Il presidente kosovaro Ramush Haradinaj ha bollato come fake news le illazioni su possibili pulizie etniche della minoranza serba. Ha poi aggiunto che l’esercito di Pristina verrebbe impiegato esclusivamente per aiutare la NATO nelle missioni in Iraq e Afghanistan. Jens Stoltenberg, segretario generale dell’Alleanza Atlantica, è però contrario alla proposta kosovara. Dice arrivi al “momento sbagliato”, e che possa causare “gravi ripercussioni” internazionali.
Stoltenberg fa molto probabilmente riferimento alle reazioni che un conflitto susciterebbe. La Serbia ha infatti trovato nella Russia, dopo il conflitto del 1999, un valido alleato.
Le tensioni tra le due repubbliche balcaniche sono aumentate dopo la decisione di Pristina di imporre dazi del 100% sui beni provenienti dalla Serbia. Belgrado è stata accusata dal governo kosovaro di voler tagliare fuori il Kosovo dalle organizzazioni internazionali, soprattutto per via del mancato riconoscimento dell’indipendenza.

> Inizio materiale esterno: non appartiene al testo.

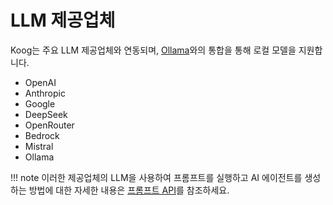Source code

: # LLM 제공업체

Koog는 주요 LLM 제공업체와 연동되며, [Ollama](https://ollama.com/)와의 통합을 통해 로컬 모델을 지원합니다.

- OpenAI
- Anthropic
- Google
- DeepSeek
- OpenRouter
- Bedrock
- Mistral
- Ollama

!!! note
    이러한 제공업체의 LLM을 사용하여 프롬프트를 실행하고 AI 에이전트를 생성하는 방법에 대한 자세한 내용은 [프롬프트 API](prompt-api.md#choosing-between-llm-clients-and-prompt-executors)를 참조하세요.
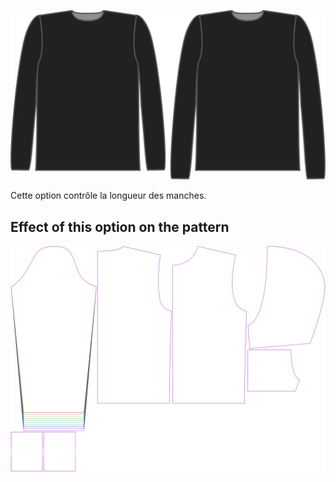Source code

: ![L'option bonus longueur de manche pour Brian](./sleevelengthbonus.svg)

Cette option contrôle la longueur des manches.


## Effect of this option on the pattern
![This image shows the effect of this option by superimposing several variants that have a different value for this option](huey_sleevelengthbonus_sample.svg "Effect of this option on the pattern")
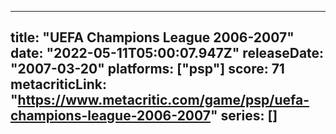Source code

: 
---
title: "UEFA Champions League 2006-2007"
date: "2022-05-11T05:00:07.947Z"
releaseDate: "2007-03-20"
platforms: ["psp"]
score: 71
metacriticLink: "https://www.metacritic.com/game/psp/uefa-champions-league-2006-2007"
series: []
---
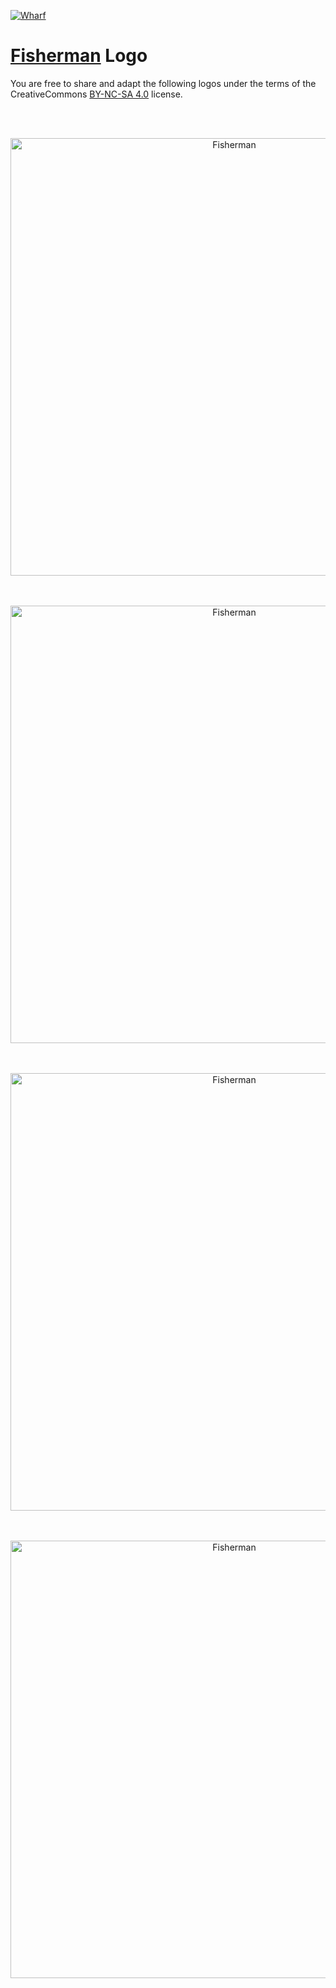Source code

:[![Wharf][wharf-badge]][wharf-link]

# [Fisherman][fisherman] Logo

You are free to share and adapt the following logos under the terms of the CreativeCommons [BY-NC-SA 4.0][license-link] license.

<br>

<p align="center">
    <br>
    <img width="700" src="https://rawgit.com/fisherman/logo/master/fisherman-black-white.svg" alt="Fisherman">
    <br>
    <br>
</p>


<p align="center">
    <br>
    <img width="700" src="https://rawgit.com/fisherman/logo/master/fisherman-white-black.svg" alt="Fisherman">
    <br>
    <br>
</p>

<p align="center">
    <br>
    <img width="700" src="https://rawgit.com/fisherman/logo/master/fisherman-blue-white.svg" alt="Fisherman">
    <br>
    <br>
</p>

<p align="center">
    <br>
    <img width="700" src="https://rawgit.com/fisherman/logo/master/fisherman-white-blue.svg" alt="Fisherman">
    <br>
</p>

[fisherman]:    http://github.com/fisherman/fisherman
[wharf-link]:   https://fisherman-wharf.herokuapp.com/
[wharf-badge]:  https://img.shields.io/badge/slack-join%20the%20chat-00B9FF.svg?style=flat-square
[license-link]: https://creativecommons.org/licenses/by-nc-sa/4.0/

Obiezioni interne e reazioni estere
All’interno del parlamento kosovaro si levano voci contrarie. Sono quelle dei deputati di origine serba, che valutano la proposta dell’esercito regolare come anticostituzionale. La Costituzione del Kosovo, varata il 15 giugno 2008, affida infatti la difesa nazionale al sopracitato Kosovo Security Force. Tramutare questa in un esercito vero e proprio sarebbe dunque impossibile. Inoltre, gli stessi parlamentari hanno ricordato come le forze NATO siano ancora presenti sul territorio di Pristina.
Federica Mogherini, rappresentante dell’Unione Europea per gli Affari Esteri, ha criticato la politica kosovara. Auspica che i dazi commerciali siano presto ritirati, in quanto sono una misura utile solo ad “alzare la tensione e rendere più difficile il dialogo tra Serbia e Kosovo”.
Philip Kosnett, ambasciatore americano a Pristina, plaude invece la proposta del governo di dotarsi di un esercito vero e proprio. Definisce questa come logica, coerente e sovranista, ma chiarisce anche come sia un processo che richiede tempi lunghi.
La votazione del 14 dicembre prossimo è probabilmente la più importante della giovane storia del Kosovo, indipendente dal 2008.
Un fattore che potrebbe conciliare un abbassamento dei toni è il desiderio comune a Serbia e Kosovo di entrare nell’Unione Europea, ma potrebbe non essere abbastanza.